---- Input records

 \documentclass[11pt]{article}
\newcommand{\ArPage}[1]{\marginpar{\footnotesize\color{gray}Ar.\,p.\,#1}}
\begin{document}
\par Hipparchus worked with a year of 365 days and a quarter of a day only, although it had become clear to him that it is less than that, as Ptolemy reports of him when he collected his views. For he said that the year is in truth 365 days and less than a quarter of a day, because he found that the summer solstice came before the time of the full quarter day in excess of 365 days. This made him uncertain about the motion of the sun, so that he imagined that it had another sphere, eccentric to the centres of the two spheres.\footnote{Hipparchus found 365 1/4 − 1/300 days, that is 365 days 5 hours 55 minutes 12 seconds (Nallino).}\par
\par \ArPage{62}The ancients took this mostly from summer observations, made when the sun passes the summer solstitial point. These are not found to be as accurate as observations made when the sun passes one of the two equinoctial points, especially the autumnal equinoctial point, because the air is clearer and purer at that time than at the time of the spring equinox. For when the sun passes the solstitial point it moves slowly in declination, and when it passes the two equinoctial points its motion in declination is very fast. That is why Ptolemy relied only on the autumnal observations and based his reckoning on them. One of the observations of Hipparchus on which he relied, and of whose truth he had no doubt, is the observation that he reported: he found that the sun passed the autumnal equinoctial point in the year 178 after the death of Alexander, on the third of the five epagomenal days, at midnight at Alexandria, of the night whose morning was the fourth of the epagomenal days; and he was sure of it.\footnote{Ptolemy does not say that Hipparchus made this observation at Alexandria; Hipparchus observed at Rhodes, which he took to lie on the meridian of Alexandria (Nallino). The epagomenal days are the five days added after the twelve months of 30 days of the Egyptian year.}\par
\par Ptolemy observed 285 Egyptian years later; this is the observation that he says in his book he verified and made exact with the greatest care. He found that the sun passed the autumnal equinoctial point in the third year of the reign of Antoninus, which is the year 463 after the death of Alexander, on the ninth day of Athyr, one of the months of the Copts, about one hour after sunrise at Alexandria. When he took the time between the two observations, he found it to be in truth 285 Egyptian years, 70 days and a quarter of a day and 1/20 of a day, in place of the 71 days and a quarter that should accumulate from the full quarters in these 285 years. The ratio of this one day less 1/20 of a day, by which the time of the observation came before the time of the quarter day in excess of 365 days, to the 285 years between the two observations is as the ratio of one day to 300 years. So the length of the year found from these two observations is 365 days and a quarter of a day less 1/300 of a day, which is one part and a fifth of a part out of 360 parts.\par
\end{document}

--------

_What to do_
Locate "of 360 parts.\par" in the material, then quote the line that contains it and all lines after it through the final one.

_Response box_
\par Ptolemy observed 285 Egyptian years later; this is the observation that he says in his book he verified and made exact with the greatest care. He found that the sun passed the autumnal equinoctial point in the third year of the reign of Antoninus, which is the year 463 after the death of Alexander, on the ninth day of Athyr, one of the months of the Copts, about one hour after sunrise at Alexandria. When he took the time between the two observations, he found it to be in truth 285 Egyptian years, 70 days and a quarter of a day and 1/20 of a day, in place of the 71 days and a quarter that should accumulate from the full quarters in these 285 years. The ratio of this one day less 1/20 of a day, by which the time of the observation came before the time of the quarter day in excess of 365 days, to the 285 years between the two observations is as the ratio of one day to 300 years. So the length of the year found from these two observations is 365 days and a quarter of a day less 1/300 of a day, which is one part and a fifth of a part out of 360 parts.\par
\end{document}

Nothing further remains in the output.